As October begins, some regions have already experienced a cliff-like drop in temperature. With the lower temperatures of autumn and winter, the human body automatically increases its metabolic rate to maintain warmth. For those looking to lose weight, the colder seasons are the golden period for fat burning. By doing a few small things right, you can maintain a robust metabolism and continuously burn calories, avoiding the trouble of gaining weight during the cold seasons.
1. Engage in 15 minutes of exercise in the morning. The low-temperature environment will cause the body to burn more calories during exercise. You can choose exercises suitable for yourself, such as jumping jacks, jogging, or high-knee training. A 15-minute workout on an empty stomach in the morning can invigorate the body’s metabolism, keeping the body warm and resisting the invasion of cold air.





2. Maintain 2-3 strength training sessions per week. For example, push-ups, squats, lunges, and pull-ups are all golden strength exercises that can increase muscle mass. Muscle is the ‘engine’ of metabolism; the more muscle you have, the higher your metabolic rate will be.
3. Avoid prolonged periods of sitting still. Sitting for extended periods can lead to cold hands and feet, and impeded blood circulation. It is recommended to stand up and move for 10 minutes every hour to promote blood circulation, warm up the limbs, activate muscle groups, and prevent fat accumulation, keeping your legs agile.
4. Increase daily activity levels. Even simple activities like climbing stairs or doing more household chores can speed up the body’s metabolism. For instance, climbing stairs more frequently each day is equivalent to walking an extra distance, which can unconsciously increase energy expenditure.
5. Go to bed earlier. In the colder season, the days are shorter, and it is suitable for early sleep. Going to bed earlier can ensure adequate sleep, which helps regulate hormone levels, avoid late-night snacks, and allow you to burn more calories while sleeping.

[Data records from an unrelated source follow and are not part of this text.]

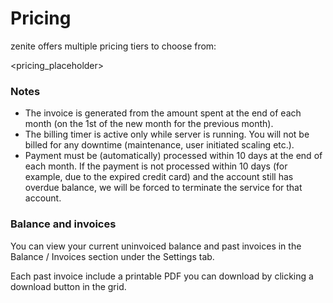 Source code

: # Pricing

zenite offers multiple pricing tiers to choose from:

<pricing_placeholder>

### Notes

* The invoice is generated from the amount spent at the end of each month (on the 1st of the new month for the previous month).
* The billing timer is active only while server is running. You will not be billed for any downtime (maintenance, user initiated scaling etc.).
* Payment must be (automatically) processed within 10 days at the end of each month. If the payment is not processed within 10 days (for example, due to the expired credit card) and the account still has overdue balance, we will be forced to terminate the service for that account.

### Balance and invoices

You can view your current uninvoiced balance and past invoices in the Balance / Invoices section under the Settings tab.

Each past invoice include a printable PDF you can download by clicking a download button in the grid. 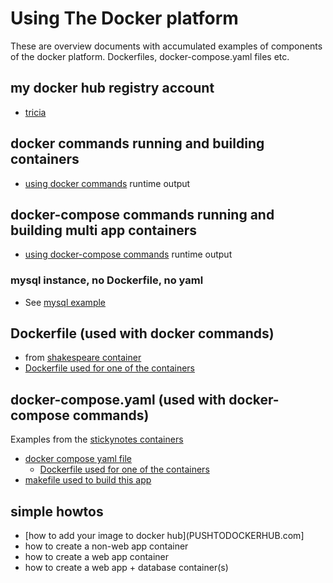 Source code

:# Using The Docker platform

These are overview documents with accumulated examples of components of the docker platform.
Dockerfiles, docker-compose.yaml files etc.

## my docker hub registry account
* [tricia](http://hub.docker.com/u/tricia)
## docker commands  running and building containers 
* [using docker commands](DOCKERCMDS.md)  runtime output 
## docker-compose commands running and building multi app containers
* [using docker-compose commands](DOCKERCOMPOSECMDS.md) runtime output

### mysql instance, no Dockerfile, no yaml
* See [mysql example](../mysql-example)

## Dockerfile (used with docker commands)
* from [shakespeare container](../shakespeare-ec/Dockerfile.md)
* [Dockerfile used for one of the containers](Dockerfile-redis-shakespeare.md)

## docker-compose.yaml (used with docker-compose commands)
Examples from the [stickynotes containers](../stickynotes-jb) 

* [docker compose yaml file](docker-compose.yaml-stickynotes.md)
    * [Dockerfile used for one of the containers](Dockerfile-used-with-compose-stickynotes.md)
* [makefile used to build this app](Makefile-stickynotes.md) 
## simple howtos
* [how to add your image to docker hub](PUSHTODOCKERHUB.com]
* how to create a non-web app container
* how to create a web app container
* how to create a web app + database container(s)
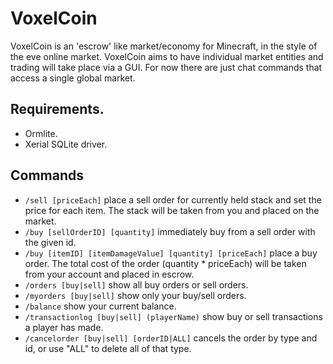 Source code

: # VoxelCoin

VoxelCoin is an 'escrow' like market/economy for Minecraft, in the style of the eve online market.
VoxelCoin aims to have individual market entities and trading will take place via a GUI.
For now there are just chat commands that access a single global market.

## Requirements.

* Ormlite.
* Xerial SQLite driver.

## Commands

* `/sell [priceEach]` place a sell order for currently held stack and set the price for each item. The stack will be taken from you and placed on the market.
* `/buy [sellOrderID] [quantity]` immediately buy from a sell order with the given id.
* `/buy [itemID] [itemDamageValue] [quantity] [priceEach]` place a buy order. The total cost of the order (quantity * priceEach) will be taken from your account and placed in escrow.
* `/orders [buy|sell]` show all buy orders or sell orders.
* `/myorders [buy|sell]` show only your buy/sell orders.
* `/balance` show your current balance.
* `/transactionlog [buy|sell] (playerName)` show buy or sell transactions a player has made.
* `/cancelorder [buy|sell] [orderID|ALL]` cancels the order by type and id, or use "ALL" to delete all of that type.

6. Drink enough hot water. In the cold winter, it is even more important to stay hydrated. A cup of warm water can not only warm the body but also promote blood circulation and improve metabolic efficiency. Experts suggest drinking at least 8 glasses of water a day to alleviate hunger and effectively control appetite.
7. Control carbohydrate intake. If you want to manage your figure during the autumn and winter seasons, reduce the consumption of refined grains and opt for whole grains rich in dietary fiber, such as oats, brown rice, and corn. Whole grains are rich in dietary fiber, which can increase satiety and reduce total calorie intake. Studies have found that replacing part of the staple food with oats, maintaining a fist-sized portion of staple food per meal, can help reduce weight gain by about 2 pounds over a month.
8. Pay attention to portion sizes. During the autumn and winter seasons, it is important to control your intake and avoid overeating large meals, which can lead to an increased stomach capacity. Using smaller plates and utensils can effectively control the amount of food per meal. Eating until you are 70-80% full can help maintain a good figure.
For those looking to lose weight, following these 8 points will allow you to drop more than 10-15 pounds after entering autumn and achieve a good figure.